Of course such a setup would not be very useful as it would have no GUI or storage, only a not-very-useful command-line, called EmuCON, would be available.
EmuTOS was originally written as a TOS re-implementation targeted for running on Atari ST and derivative machines. But it has since been ported to run on new 68K based hardware, including the impressive looking Firebee and even the Amiga. It also runs on the 68008 based Kiwi.
After cloning the repository, it was pretty simple to add a new hardware definition to describe the variances needed for MAXI000: its amount of SRAM, and the fact it was not an Atari ST-variant computer.
Pretty soon I realised it would be a good idea to join the EmuTOS-devel mailing list. I found lots of amazing advice there.
Character IO was initially tied to the VGA display, with the Amiga 600 keyboard used for input. With some help from the folks on the mailing list, I managed to get an initial boot.

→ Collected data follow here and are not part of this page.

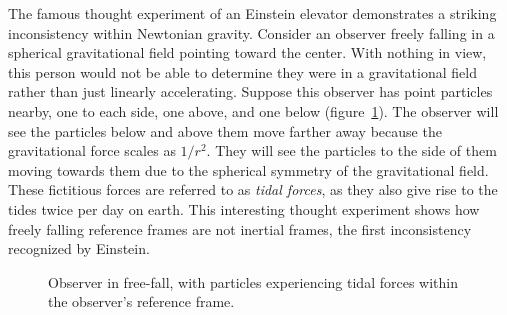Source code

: The famous thought experiment of an Einstein elevator demonstrates a striking inconsistency within Newtonian gravity. Consider an observer freely falling in a spherical gravitational field pointing toward the center. With nothing in view, this person would not be able to determine they were in a gravitational field rather than just linearly accelerating. Suppose this observer has point particles nearby, one to each side, one above, and one below (figure~\ref{fig:tidal_forces}). The observer will see the particles below and above them move farther away because the gravitational force scales as $1/r^2$. They will see the particles to the side of them moving towards them due to the spherical symmetry of the gravitational field. These fictitious forces are referred to as \textit{tidal forces}, as they also give rise to the tides twice per day on earth. This interesting thought experiment shows how freely falling reference frames are not inertial frames, the first inconsistency recognized by Einstein. 
\begin{figure}
    \centering
    \caption{Observer in free-fall, with particles experiencing tidal forces within the observer's reference frame.}
    \label{fig:tidal_forces}
\end{figure}

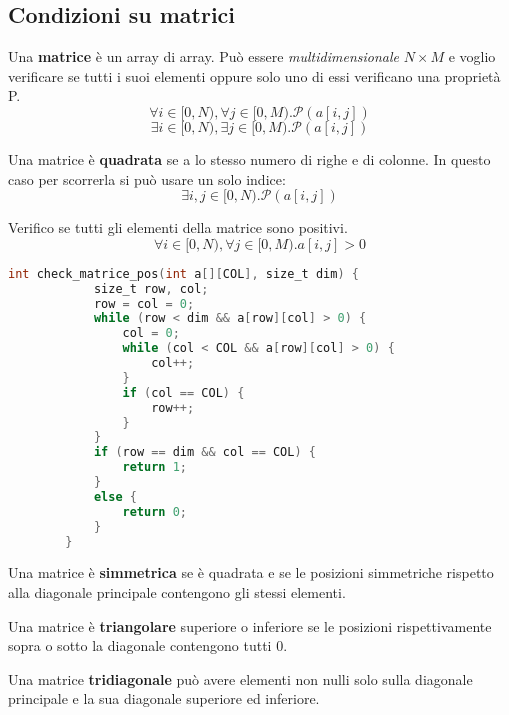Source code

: \subsection{Condizioni su matrici}
Una \textbf{matrice} è un array di array. Può essere \textit{multidimensionale} $N \times M$ e voglio verificare se tutti i suoi elementi oppure solo uno di essi verificano una proprietà P.
\begin{equation}
	\forall i \in [0, N), \forall j \in [0,M).\mathcal{P}(a[i,j])
\end{equation}
\begin{equation}
	\exists i \in [0, N), \exists j \in [0,M).\mathcal{P}(a[i,j])
\end{equation}
\begin{definition}
	Una matrice è \textbf{quadrata} se a lo stesso numero di righe e di colonne. In questo caso per scorrerla si può usare un solo indice:
	\begin{equation}
		\exists i,j \in [0, N).\mathcal{P}(a[i,j])
	\end{equation}
\end{definition}

\begin{example}
	Verifico se tutti gli elementi della matrice sono positivi.
	\begin{equation}
		\forall i \in [0, N), \forall j \in [0, M) . a[i, j] > 0
	\end{equation}
	\begin{lstlisting}[language=C, caption=Verifica di proprietà su tutti gli elementi della matrice, mathescape=true]
		int check_matrice_pos(int a[][COL], size_t dim) {
			size_t row, col;
			row = col = 0;
			while (row < dim && a[row][col] > 0) {
				col = 0;
				while (col < COL && a[row][col] > 0) {
					col++;
				}
				if (col == COL) {
					row++;
				}
			}
			if (row == dim && col == COL) {
				return 1;
			}
			else {
				return 0;
			}
		}
	\end{lstlisting}
\end{example}
\begin{definition}
	Una matrice è \textbf{simmetrica} se è quadrata e se le posizioni simmetriche rispetto alla diagonale principale contengono gli stessi elementi.
\end{definition}
\begin{definition}
	Una matrice è \textbf{triangolare} superiore o inferiore se le posizioni rispettivamente sopra o sotto la diagonale contengono tutti 0.
\end{definition}
\begin{definition}
	Una matrice \textbf{tridiagonale} \color{red} può \color{black} avere elementi non nulli solo sulla diagonale principale e la sua diagonale superiore ed inferiore.
\end{definition}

The simplest possible approach to hooking the existing console-handling code into EmuTOS was to link in my assembly routines, written for my machine-code monitor, and then call them from within EmuTOS’s BIOS handling in C. This required learning what calling conventions were used, and writing a C language header for the assembly subroutines that needed to be called, but it was very simple to get an initial boot up generating output on the console:
The “junk” characters are VT52 escape sequences for changing text colours and styles which the console handling code does not yet honor.
At this point input was not working. Further, lack of a timer interrupt was creating issues. To get the boot process to work at all a delay loop had to be commented out.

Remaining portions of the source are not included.